Readers of my posts (I know there are one or two of you out there) know that I'm into, among other things, vintage Euro-horror. Today's review (see below) features a former Playboy Playmate in a Jess Franco flick. Thanks to Hank and Ralphus for the additional pics.
Devil Hunter (1980) aka El Canibal
Jess Franco famously said that all of his movies are crap. Well, this one has to rank among his crappiest. From a technical standpoint, it’s probably the worst Franco flick I’ve seen.
But his films are also known for abundant nudity and pretty women in perilous situations. Devil Hunter is a good example.
It starts off with a naked native woman running through a jungle swamp, pursued by four native men. They capture her, tie her feet and arms to a pole and carry her off like a big game hunter’s prize. Their tribe worships a bug-eyed cannibal god-man-freak who roams the jungle in search of captive tender female flesh, so they tie the lucky lady to an X-cross to await her doom. The beast gropes her, claws her breasts, chomps her neck, and treats us to a display of blood and ill-mannered chewing technique.
Cut to the big city where an actress played by lovely Ursula Fellner (aka Playboy’s Ursula Buchfellner) is on location for a shoot. Four villains barge into her bathroom and pluck her from the tub, wet, naked and screaming. Nice.
They take her to a remote location – yep, the very same area where the bug-eyed-cannibal-worshipping tribe live. The bad guys want Ursula’s rich daddy to pay ransom to get her back, so they don’t want to hurt her…too much. They chain Ursula AOH, but not before kindly “dressing” her in a skimpy pink outfit. One honcho threatens her with a mean-looking curved machete, just enough to make her sweat and
scream.
But the villagers have a different idea. Seems the only thing the cannibal god likes better than female flesh is white female flesh (no, I don't know why). They capture Ursula, tie her to one of those big-game poles and lug her back to the village. There she’s stripped, oiled up, and bound to the village totem pole with vines. Her wrists are at her sides, tied together with the vines looped around the back of the totem pole. Another vine secures her neck to the pole. Woo-hoo, it’s party time! The tribesmen hit the drums while the women dance (dressed in nothing but the same skimpy loincloths as the men). A sorceress-like woman with some connection to the cannibal god wiggles lasciviously, completely naked, and even flashes her pussy.
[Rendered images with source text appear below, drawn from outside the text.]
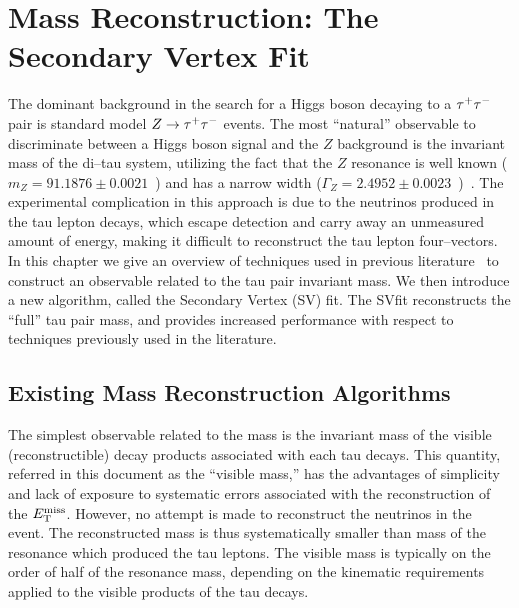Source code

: \ifx\master\undefined\fi
%
\newcommand{\mtau}{m_{\tau}} \newcommand{\mnus}{m_{\nu\nu}}
\newcommand{\mvis}{m_{vis}}
%
\chapter{Mass Reconstruction: The Secondary Vertex Fit} \label{ch:svfit}
%
The dominant background in the search for a Higgs boson decaying to a $\tau^+\tau^-$ pair
is standard model $\mbox{\ensuremath{Z\to\tau^+\tau^-}}$ events.  The most ``natural'' observable to
discriminate between a Higgs boson signal and the $Z$ background is the
invariant mass of the di--tau system, utilizing the fact that the $Z$ resonance
is well known ($m_{Z} = 91.1876 \pm 0.0021$~\GeVcc) and has a narrow width
($\Gamma_{Z} = 2.4952 \pm 0.0023$~\GeV)~\cite{PDG}.  The experimental
complication in this approach is due to the neutrinos produced in the tau lepton
decays, which escape detection and carry away an unmeasured amount of energy,
making it difficult to reconstruct the tau lepton four--vectors.  In this
chapter we give an overview of techniques used in previous
literature~\cite{Rainwater:1998kj,CDFMSSMHiggs, CMS-PTDRII} to construct an
observable related to the tau pair invariant mass.  We then introduce a new algorithm,
called the Secondary Vertex (SV) fit.  The SVfit reconstructs the ``full'' tau
pair mass, and provides increased performance with respect to techniques
previously used in the literature.
%
\section{Existing Mass Reconstruction Algorithms}
%
The simplest observable related to the \TT mass is the invariant mass of the
visible (reconstructible) decay products associated with each tau decays.  This
quantity, referred in this document as the ``visible mass,'' has the advantages
of simplicity and lack of exposure to systematic errors associated with the
reconstruction of the $E_{\mathrm{T}}^{\text{miss}}$.  However, no attempt is made to reconstruct the
neutrinos in the event.  The reconstructed mass is thus systematically smaller
than mass of the resonance which produced the tau leptons.  The visible mass is
typically on the order of half of the resonance mass, depending on the
kinematic requirements applied to the visible products of the tau decays. 

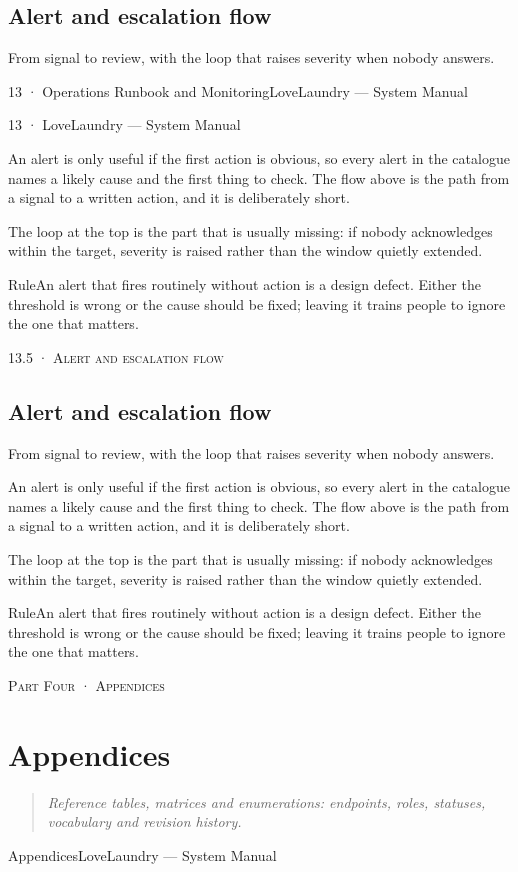 \documentclass[11pt,a4paper,oneside]{book}
\begin{document}
\section*{Alert and escalation flow}
From signal to review, with the loop that raises severity when nobody answers.

13 · Operations Runbook and MonitoringLoveLaundry — System Manual

13 · LoveLaundry — System Manual

An alert is only useful if the first action is obvious, so every alert in the catalogue names a likely cause and the first thing to check. The flow above is the path from a signal to a written action, and it is deliberately short.

The loop at the top is the part that is usually missing: if nobody acknowledges within the target, severity is raised rather than the window quietly extended.

\begin{notebox}RuleAn alert that fires routinely without action is a design defect. Either the threshold is wrong or the cause should be fixed; leaving it trains people to ignore the one that matters.\end{notebox}
\textsc{\small\color{crimson}13.5 · Alert and escalation flow}\par\medskip
\section*{Alert and escalation flow}
From signal to review, with the loop that raises severity when nobody answers.

An alert is only useful if the first action is obvious, so every alert in the catalogue names a likely cause and the first thing to check. The flow above is the path from a signal to a written action, and it is deliberately short.

The loop at the top is the part that is usually missing: if nobody acknowledges within the target, severity is raised rather than the window quietly extended.

\begin{notebox}RuleAn alert that fires routinely without action is a design defect. Either the threshold is wrong or the cause should be fixed; leaving it trains people to ignore the one that matters.\end{notebox}
\textsc{\small\color{crimson}Part Four · Appendices}\par\medskip
\chapter{Appendices}
\begin{quote}\itshape Reference tables, matrices and enumerations: endpoints, roles, statuses, vocabulary and revision history.\end{quote}
AppendicesLoveLaundry — System Manual
\end{document}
Next, they bind Ursula, still naked and arms outstretched, to the same X-cross where we saw the first cannibal-god victim. Her new-boyfriend-with-the-bloodshot-eyes likes what he sees, but instead of eating her, he removes her from the X-cross. Why? So we can watch him carry her through the jungle, occasionally slinging her over his shoulder. He takes her to an oceanfront cliff and appears ready to jettison her to the rocks below. Well of course, the “hero” shows up to rescue Ursula, after having climbed laboriously up the side of the cliff, and dispatches the mook. But wait…the hero slings Ursula over his shoulders and carries her – still naked - back down the cliff to the beach. Why? First, and most importantly, so we can get long and plentiful views of her bare butt mooning us. Secondly, he has a boat waiting there, which they use to sail away to get Ursula some new clothes. The End.
Movie plusses: Ursula Fellner (duh). She spends 95% of her screen time naked, or in bondage, or both – just the way it ought to be. Her reactions are good, she keeps it real and she’s the main reason to watch. There are lots of other gratuitous nudity scenes throughout.
Movie minuses: Well, as I said before, this movie is a turd. A viewer must slog through a lot of muck to enjoy the good stuff. Plot, dialogue, effects – it’s pretty lame.
But Franco also gets a lot of things right – abducting the victim from her bath, AOH and X-cross bondage, tying the neck, women bound and carried on poles, etc. Hard to believe, but Franco actually shoots the GIMP scenes without a lot of his trademark distracting camera work. There’s a host of compilation material here, the GIMP scenes are nicely done for a mainstream flick, and Ursula alone makes it worth checking out. I give it an overall grade of C+, but recommend it for anyone who has the patience and inclination for a very weird good time.